The means every user has to memset it to zero before free.
Add a comment for that at least.

Also that's pretty dumb. How about keeping track how much of the
page got non zeroed (e.g. by using a few free words in struct page
for a coarse grained dirty bitmap)

Then you could memset on free only the parts that got actually
changed, and never waste cache lines for anything else.

-Andi

2004-10-14 23:44:36

by Adam Heath

[permalink] [raw]
Subject: Re: [PATCH] General purpose zeroed page slab

On Thu, 14 Oct 2004, Andi Kleen wrote:

> Also that's pretty dumb. How about keeping track how much of the
> page got non zeroed (e.g. by using a few free words in struct page
> for a coarse grained dirty bitmap)
>
> Then you could memset on free only the parts that got actually
> changed, and never waste cache lines for anything else.

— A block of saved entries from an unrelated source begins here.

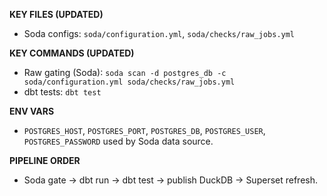 **KEY FILES (UPDATED)**
- Soda configs: `soda/configuration.yml`, `soda/checks/raw_jobs.yml`

**KEY COMMANDS (UPDATED)**
- Raw gating (Soda): `soda scan -d postgres_db -c soda/configuration.yml soda/checks/raw_jobs.yml`
- dbt tests: `dbt test`

**ENV VARS**
- `POSTGRES_HOST`, `POSTGRES_PORT`, `POSTGRES_DB`, `POSTGRES_USER`, `POSTGRES_PASSWORD` used by Soda data source.

**PIPELINE ORDER**
- Soda gate → dbt run → dbt test → publish DuckDB → Superset refresh.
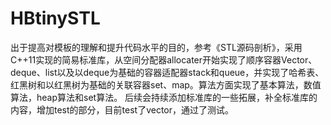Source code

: # HBtinySTL
出于提高对模板的理解和提升代码水平的目的，参考《STL源码剖析》，采用C++11实现的简易标准库，从空间分配器allocater开始实现了顺序容器Vector、deque、list以及以deque为基础的容器适配器stack和queue，并实现了哈希表、红黑树和以红黑树为基础的关联容器set、map。算法方面实现了基本算法，数值算法，heap算法和set算法。
后续会持续添加标准库的一些拓展，补全标准库的内容，增加test的部分，目前test了vector，通过了测试。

That will fail when a struct is placed in the page, and only the beginning and
end of the struct was changed.

2004-10-15 00:18:39

by Brian Gerst

[permalink] [raw]
Subject: Re: [PATCH] General purpose zeroed page slab

Martin K. Petersen wrote:
> A while back Bill Irwin converted the page table code on ppc64 to use
> a zeroed page slab. I recently did the same on ia64 and got a
> significant performance improvement in terms of fault time (4 usec ->
> 700 nsec).
>
> This cache needs to be initialized fairly early on and so far we've
> called it from pgtable_cache_init() on both archs. However, Tony Luck
> thought it might be useful to have a general purpose slab cache with
> zeroed pages. And other architectures might decide to use it for
> their page tables too.
>
> Consequently here's a patch that puts this functionality in slab.c.
>
> Signed-off-by: Martin K. Petersen <[email protected]>
>

This doesn't work as you expect it does. The constructor is only called
when a new slab is created, for each new object on the slab. It is
_not_ run again when an object is freed. So if a page is freed then
immediately reallocated it will contain garbage.

--
Brian Gerst

2004-10-15 01:19:59

by Andi Kleen

[permalink] [raw]
Subject: Re: [PATCH] General purpose zeroed page slab

On Thu, Oct 14, 2004 at 06:36:47PM -0500, Adam Heath wrote:
> On Thu, 14 Oct 2004, Andi Kleen wrote:
>
> > Also that's pretty dumb. How about keeping track how much of the
> > page got non zeroed (e.g. by using a few free words in struct page
> > for a coarse grained dirty bitmap)
> >
> > Then you could memset on free only the parts that got actually
> > changed, and never waste cache lines for anything else.
>
> That will fail when a struct is placed in the page, and only the beginning and
> end of the struct was changed.

Hmm? I think you're misunderstanding me. The dirty bitmap would cover
all areas that are potentially not zero. If someone changes a byte
without setting the bitmap they're buggy.


-Andi
>

2004-10-18 18:06:53

by Martin K. Petersen

[permalink] [raw]
Subject: Re: [PATCH] General purpose zeroed page slab

>>>>> "Andi" == Andi Kleen <[email protected]> writes:

[Sorry about dropping off of the planet for a couple of days. Had to
deal with some water damage on the house :/]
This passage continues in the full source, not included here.